-------- Supplied records
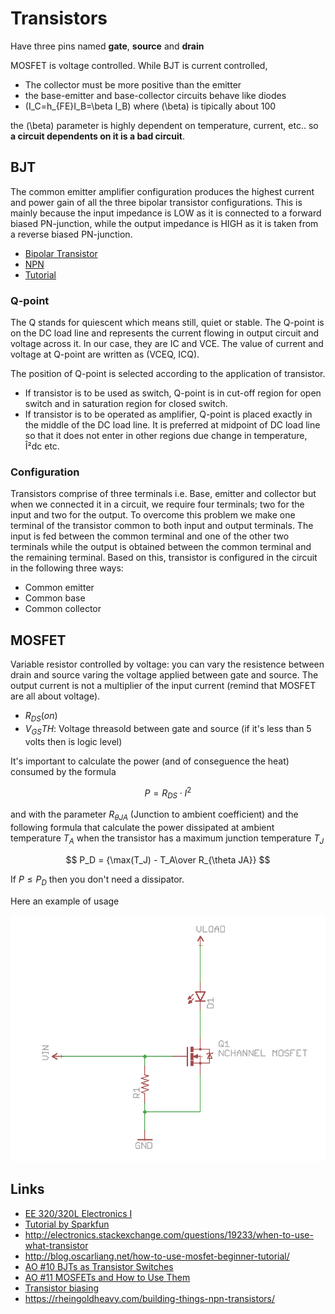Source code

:# Transistors

Have three pins named **gate**, **source** and **drain**

MOSFET is voltage controlled. While BJT is current controlled,

 - The collector must be more positive than the emitter
 - the base-emitter and base-collector circuits behave like diodes
 - \(I_C=h_{FE}I_B=\beta I_B\) where \(\beta\) is tipically about 100

the \(\beta\) parameter is highly dependent on temperature, current, etc..
so **a circuit dependents on it is a bad circuit**.

## BJT

The common emitter amplifier configuration produces the highest current and power gain
of all the three bipolar transistor configurations. This is mainly because the input
impedance is LOW as it is connected to a forward biased PN-junction, while the output
impedance is HIGH as it is taken from a reverse biased PN-junction.

 - [Bipolar Transistor](http://www.electronics-tutorials.ws/transistor/tran_1.html)
 - [NPN](http://www.electronics-tutorials.ws/transistor/tran_2.html)
 - [Tutorial](http://blog.oscarliang.net/bjt-bipolar-junction-transistor-beginner-tutorial/)

### Q-point

The Q stands for quiescent which means still, quiet or stable. The Q-point is
on the DC load line and represents the current flowing in output circuit and
voltage across it. In our case, they are IC and VCE. The value of current and
voltage at Q-point are written as (VCEQ, ICQ).

The position of Q-point is selected according to the application of transistor.

 - If transistor is to be used as switch, Q-point is in cut-off region for open switch and in saturation region for closed switch.
 - If transistor is to be operated as amplifier, Q-point is placed exactly in
   the middle of the DC load line. It is preferred at midpoint of DC load line
so that it does not enter in other regions due change in temperature, Î²dc etc.
### Configuration

Transistors comprise of three terminals i.e. Base, emitter and collector but
when we connected it in a circuit, we require four terminals; two for the input
and two for the output. To overcome this problem we make one terminal of the
transistor common to both input and output terminals. The input is fed between
the common terminal and one of the other two terminals while the output is
obtained between the common terminal and the remaining terminal. Based on this,
transistor is configured in the circuit in the following three ways:

 - Common emitter
 - Common base
 - Common collector

## MOSFET

Variable resistor controlled by voltage: you can vary the resistence between drain and source
varing the voltage applied between gate and source. The output current is not a multiplier
of the input current (remind that MOSFET are all about voltage).

 - $R_{DS}(on)$
  - $V_{GS}TH$: Voltage threasold between gate and source (if it's less than 5 volts then is logic level)

It's important to calculate the power (and of conseguence the heat) consumed by the formula

$$
P = R_{DS}\cdot I^2
$$

and with the parameter $R_{\theta JA}$ (Junction to ambient coefficient) and the following
formula that calculate the power dissipated at ambient temperature $T_A$ when the
transistor has a maximum junction temperature $T_J$

$$
P_D = {\max(T_J) - T_A\over R_{\theta JA}}
$$

If $P\leq P_D$ then you don't need a dissipator.

Here an example of usage

![Example for N Channel MOSFET](Images/n-mosfet-example.png)

## Links

 - [EE 320/320L Electronics I](http://whites.sdsmt.edu/classes/ee320/)
 - [Tutorial by Sparkfun](https://learn.sparkfun.com/tutorials/transistors)
 - http://electronics.stackexchange.com/questions/19233/when-to-use-what-transistor
 - http://blog.oscarliang.net/how-to-use-mosfet-beginner-tutorial/
 - [AO #10 BJTs as Transistor Switches](https://www.youtube.com/watch?v=sRVvUkK0U80)
 - [AO #11 MOSFETs and How to Use Them](https://www.youtube.com/watch?v=GrvvkYTW_0k)
 - [Transistor biasing](http://www.electronics-tutorials.ws/amplifier/transistor-biasing.html)
 - https://rheingoldheavy.com/building-things-npn-transistors/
----------------
= Exercise objective =
Copy out the lines above that hold the string "other".

= Exercise answer =
so that it does not enter in other regions due change in temperature, Î²dc etc.
the common terminal and one of the other two terminals while the output is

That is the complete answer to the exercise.